Extract from the entries below, exactly as given, only the lines from the line containing "- Atbash (done)" to the line containing "wutwilliam@gmail.com", both lines included.

[Stored data entries]
○ ○ ○

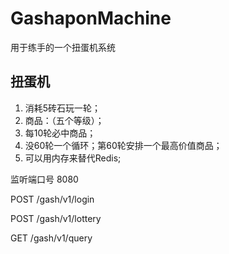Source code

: # GashaponMachine
用于练手的一个扭蛋机系统

## 扭蛋机

1. 消耗5砖石玩一轮；
2. 商品：（五个等级）；
3. 每10轮必中商品；
4. 没60轮一个循环；第60轮安排一个最高价值商品；
5. 可以用内存来替代Redis;

监听端口号 8080  

POST   /gash/v1/login

POST   /gash/v1/lottery

GET    /gash/v1/query  
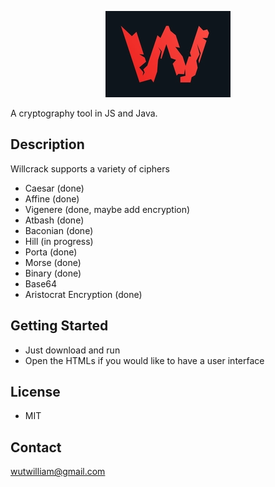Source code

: <p style="text-align:center;"> <img src="pics/willcrack.PNG"> </p>

  <p> A cryptography tool in JS and Java.</p>


## Description
Willcrack supports a variety of ciphers
- Caesar (done)
- Affine (done)
- Vigenere (done, maybe add encryption)
- Atbash (done)
- Baconian (done)
- Hill (in progress)
- Porta (done)
- Morse (done)
- Binary (done)
- Base64
- Aristocrat Encryption (done)

## Getting Started
- Just download and run
- Open the HTMLs if you would like to have a user interface

## License
- MIT

## Contact
wutwilliam@gmail.com
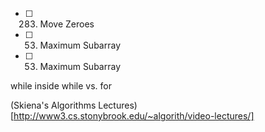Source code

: - [ ] 283. Move Zeroes
- [ ] 53. Maximum Subarray
- [ ] 53. Maximum Subarray


while inside while vs. for 

(Skiena's Algorithms Lectures)[http://www3.cs.stonybrook.edu/~algorith/video-lectures/]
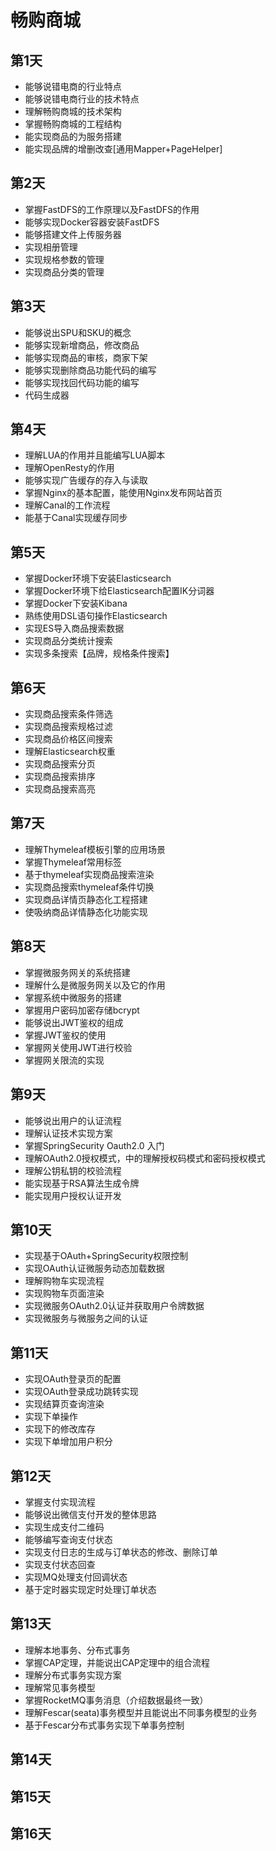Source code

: # 畅购商城
## 第1天

- 能够说错电商的行业特点
- 能够说错电商行业的技术特点
- 理解畅购商城的技术架构
- 掌握畅购商城的工程结构
- 能实现商品的为服务搭建
- 能实现品牌的增删改查[通用Mapper+PageHelper]

## 第2天

- 掌握FastDFS的工作原理以及FastDFS的作用
- 能够实现Docker容器安装FastDFS
- 能够搭建文件上传服务器
- 实现相册管理
- 实现规格参数的管理
- 实现商品分类的管理

## 第3天

- 能够说出SPU和SKU的概念
- 能够实现新增商品，修改商品
- 能够实现商品的审核，商家下架
- 能够实现删除商品功能代码的编写
- 能够实现找回代码功能的编写
- 代码生成器

## 第4天

- 理解LUA的作用并且能编写LUA脚本
- 理解OpenResty的作用
- 能够实现广告缓存的存入与读取
- 掌握Nginx的基本配置，能使用Nginx发布网站首页
- 理解Canal的工作流程
- 能基于Canal实现缓存同步

## 第5天

- 掌握Docker环境下安装Elasticsearch
- 掌握Docker环境下给Elasticsearch配置IK分词器
- 掌握Docker下安装Kibana
- 熟练使用DSL语句操作Elasticsearch
- 实现ES导入商品搜索数据
- 实现商品分类统计搜索
- 实现多条搜索【品牌，规格条件搜索】

## 第6天

- 实现商品搜索条件筛选
- 实现商品搜索规格过滤
- 实现商品价格区间搜索
- 理解Elasticsearch权重
- 实现商品搜索分页
- 实现商品搜索排序
- 实现商品搜索高亮

## 第7天

- 理解Thymeleaf模板引擎的应用场景
- 掌握Thymeleaf常用标签
- 基于thymeleaf实现商品搜索渲染
- 实现商品搜索thymeleaf条件切换
- 实现商品详情页静态化工程搭建
- 使吸纳商品详情静态化功能实现

## 第8天

- 掌握微服务网关的系统搭建
- 理解什么是微服务网关以及它的作用
- 掌握系统中微服务的搭建
- 掌握用户密码加密存储bcrypt
- 能够说出JWT鉴权的组成
- 掌握JWT鉴权的使用
- 掌握网关使用JWT进行校验
- 掌握网关限流的实现

## 第9天

- 能够说出用户的认证流程
- 理解认证技术实现方案
- 掌握SpringSecurity Oauth2.0 入门
- 理解OAuth2.0授权模式，中的理解授权码模式和密码授权模式
- 理解公钥私钥的校验流程
- 能实现基于RSA算法生成令牌
- 能实现用户授权认证开发

## 第10天

- 实现基于OAuth+SpringSecurity权限控制
- 实现OAuth认证微服务动态加载数据
- 理解购物车实现流程
- 实现购物车页面渲染
- 实现微服务OAuth2.0认证并获取用户令牌数据
- 实现微服务与微服务之间的认证

## 第11天

- 实现OAuth登录页的配置
- 实现OAuth登录成功跳转实现
- 实现结算页查询渲染
- 实现下单操作
- 实现下的修改库存
- 实现下单增加用户积分

## 第12天

- 掌握支付实现流程
- 能够说出微信支付开发的整体思路
- 实现生成支付二维码
- 能够编写查询支付状态
- 实现支付日志的生成与订单状态的修改、删除订单
- 实现支付状态回查
- 实现MQ处理支付回调状态
- 基于定时器实现定时处理订单状态

## 第13天

- 理解本地事务、分布式事务
- 掌握CAP定理，并能说出CAP定理中的组合流程
- 理解分布式事务实现方案
- 理解常见事务模型
- 掌握RocketMQ事务消息（介绍数据最终一致）
- 理解Fescar(seata)事务模型并且能说出不同事务模型的业务
- 基于Fescar分布式事务实现下单事务控制

## 第14天





## 第15天



## 第16天

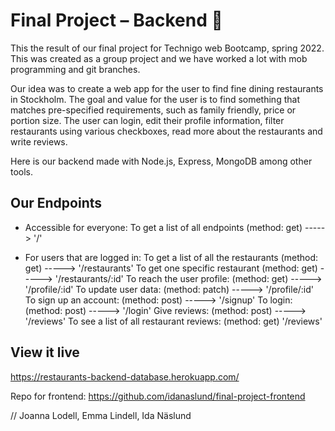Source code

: # Final Project – Backend 🥘

This the result of our final project for Technigo web Bootcamp, spring 2022. This was created as a group project and we have worked a lot with mob programming and git branches.

Our idea was to create a web app for the user to find fine dining restaurants in Stockholm. The goal and value for the user is to find something that matches pre-specified requirements, such as family friendly, price or portion size. The user can login, edit their profile information, filter restaurants using various checkboxes, read more about the restaurants and write reviews.

Here is our backend made with Node.js, Express, MongoDB among other tools.

## Our Endpoints

- Accessible for everyone:
  To get a list of all endpoints (method: get) -----> '/'

- For users that are logged in:
  To get a list of all the restaurants (method: get) -----> '/restaurants'
  To get one specific restaurant (method: get) -----> '/restaurants/:id'
  To reach the user profile: (method: get) -----> '/profile/:id'
  To update user data: (method: patch) -----> '/profile/:id'
  To sign up an account: (method: post) -----> '/signup'
  To login: (method: post) -----> '/login'
  Give reviews: (method: post) -----> '/reviews'
  To see a list of all restaurant reviews: (method: get) '/reviews'

## View it live

https://restaurants-backend-database.herokuapp.com/

Repo for frontend: https://github.com/idanaslund/final-project-frontend

// Joanna Lodell, Emma Lindell, Ida Näslund
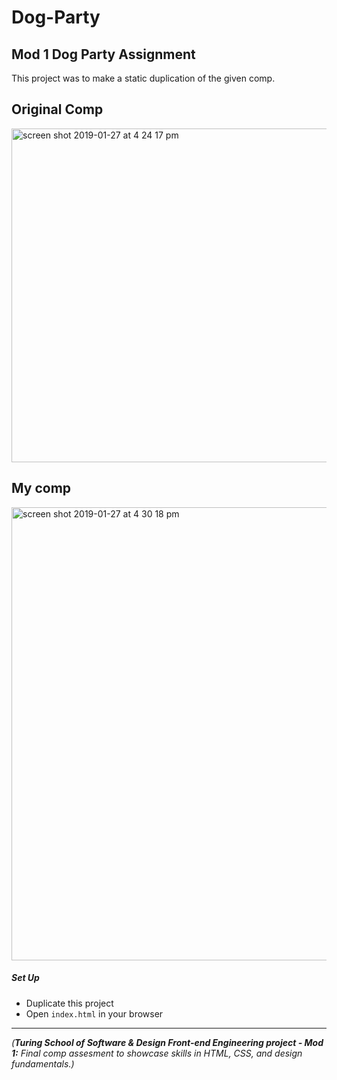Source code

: # Dog-Party

## Mod 1 Dog Party Assignment

This project was to make a static duplication of the given comp. 

## Original Comp

<img width="534" alt="screen shot 2019-01-27 at 4 24 17 pm" src="https://user-images.githubusercontent.com/36940278/51808388-70666e80-2250-11e9-8b60-8aba12ad6ad5.png">


## My comp
<img width="725" alt="screen shot 2019-01-27 at 4 30 18 pm" src="https://user-images.githubusercontent.com/36940278/51808439-f2569780-2250-11e9-9fb0-27f347eb0a01.png">


##### Set Up

* Duplicate this project
* Open `index.html` in your browser
---

_(**Turing School of Software & Design Front-end Engineering project - Mod 1:** Final comp assesment to showcase skills in HTML, CSS, and design fundamentals.)_
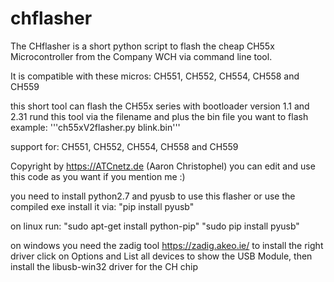 # chflasher


The CHflasher is a short python script to flash the cheap CH55x Microcontroller from the Company WCH via command line tool.

It is compatible with these micros: CH551, CH552, CH554, CH558 and CH559

this short tool can flash the CH55x series with bootloader version 1.1 and 2.31
rund this tool via the filename and plus the bin file you want to flash example:
'''ch55xV2flasher.py blink.bin'''

support for: CH551, CH552, CH554, CH558 and CH559

Copyright by https://ATCnetz.de (Aaron Christophel) you can edit and use this code as you want if you mention me :)

you need to install python2.7 and pyusb to use this flasher or use the compiled exe
install it via:
"pip install pyusb"

on linux run: 
"sudo apt-get install python-pip"
"sudo pip install pyusb"

on windows you need the zadig tool https://zadig.akeo.ie/ to install the right driver
click on Options and List all devices to show the USB Module, then install the libusb-win32 driver for the CH chip
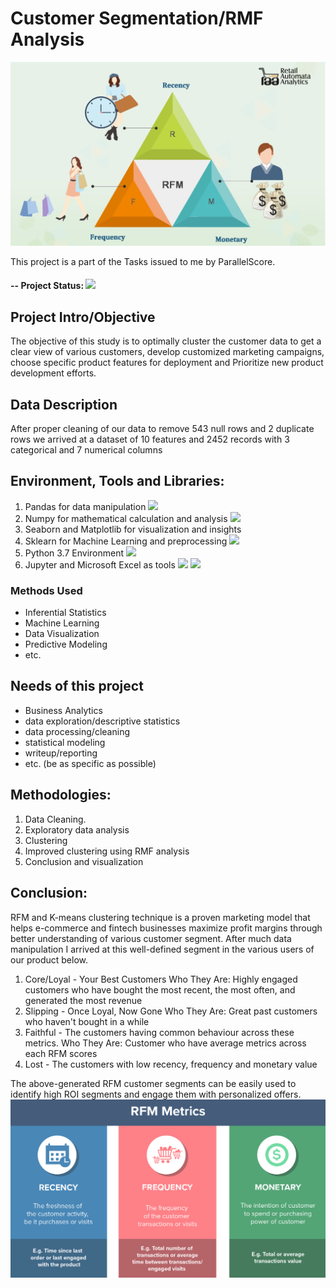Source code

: # Customer Segmentation/RMF Analysis

![](r.jpg)

This project is a part of the Tasks issued to me by ParallelScore.

#### -- Project Status: <img src="https://img.shields.io/badge/Completed-44D62D?style=for-the-badge&logo=razer&logoColor=252525">

## Project Intro/Objective
The objective of this study is to optimally cluster the customer data to get a clear view of various customers, develop customized marketing campaigns, choose specific product features for deployment and Prioritize new product development efforts.

## Data Description
After proper cleaning of our data to remove 543 null rows and 2 duplicate rows we arrived at a dataset of 10 features and 2452 records with 3 categorical and 7 numerical columns

## Environment, Tools and Libraries:
1.	Pandas for data manipulation <img src="https://img.shields.io/badge/pandas-%23150458.svg?style=for-the-badge&logo=pandas&logoColor=white">
2.	Numpy for mathematical calculation and analysis <img src="https://img.shields.io/badge/numpy-%23013243.svg?style=for-the-badge&logo=numpy&logoColor=white">
3.	Seaborn and Matplotlib for visualization and insights
4.	Sklearn for Machine Learning and preprocessing  <img src="https://img.shields.io/badge/scikit--learn-%23F7931E.svg?style=for-the-badge&logo=scikit-learn&logoColor=white">
5.	Python 3.7 Environment <img src="https://img.shields.io/badge/python-%2314354C.svg?style=for-the-badge&logo=python&logoColor=white">
6.	Jupyter and Microsoft Excel as tools <img src="https://img.shields.io/badge/Microsoft_Excel-217346?style=for-the-badge&logo=microsoft-excel&logoColor=white"> <img src="https://img.shields.io/badge/Jupyter-F37626.svg?&style=for-the-badge&logo=Jupyter&logoColor=white" >



### Methods Used
* Inferential Statistics
* Machine Learning
* Data Visualization
* Predictive Modeling
* etc.

## Needs of this project
- Business Analytics
- data exploration/descriptive statistics
- data processing/cleaning
- statistical modeling
- writeup/reporting
- etc. (be as specific as possible)

## Methodologies:
1.	Data Cleaning.
2.	Exploratory data analysis
3.	Clustering
4.	Improved clustering using RMF analysis
5.	Conclusion and visualization 

## Conclusion:
RFM and K-means clustering technique is a proven marketing model that helps e-commerce and fintech businesses maximize profit margins through better understanding of various customer segment.
After much data manipulation I arrived at this well-defined segment in the various users of our product below.

1.	Core/Loyal - Your Best Customers
Who They Are: Highly engaged customers who have bought the most recent, the most often, and generated the most revenue
2.	Slipping - Once Loyal, Now Gone
Who They Are: Great past customers who haven't bought in a while
3.	Faithful - The customers having common behaviour across these metrics.
Who They Are: Customer who have average metrics across each RFM scores
4.	Lost - The customers with low recency, frequency and monetary value

The above-generated RFM customer segments can be easily used to identify high ROI segments and engage them with personalized offers.
![](Incontent_image.png)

○ ○ ○

• FINISHED TASK:
- Atbash (done)
- Baconian (done)
- Hill (in progress)
- Porta (done)
- Morse (done)
- Binary (done)
- Base64
- Aristocrat Encryption (done)

## Getting Started
- Just download and run
- Open the HTMLs if you would like to have a user interface

## License
- MIT

## Contact
wutwilliam@gmail.com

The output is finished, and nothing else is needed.